___ MATERIAL FOR THE TASK ___
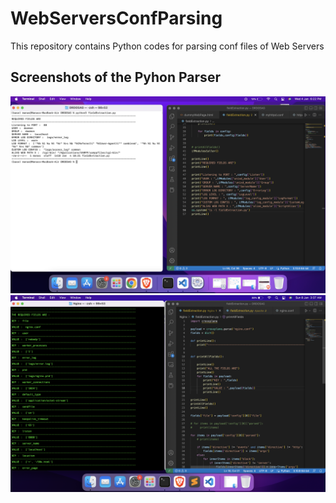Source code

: # WebServersConfParsing
This repository contains Python codes for parsing conf files of Web Servers

## Screenshots of the Pyhon Parser

<img src = "Demo/Screenshot 2023-01-04 at 6.22.32 PM.png">
<img src = "Demo/Screenshot 2023-01-08 at 3.37.03 AM.png">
___
### EXERCISE
Please let your answer be exactly the lines from the one holding "## Screenshots of the Pyhon Parser" through the last line of the entries above, both ends included.

### EXPECTED OUTPUT
## Screenshots of the Pyhon Parser

<img src = "Demo/Screenshot 2023-01-04 at 6.22.32 PM.png">
<img src = "Demo/Screenshot 2023-01-08 at 3.37.03 AM.png">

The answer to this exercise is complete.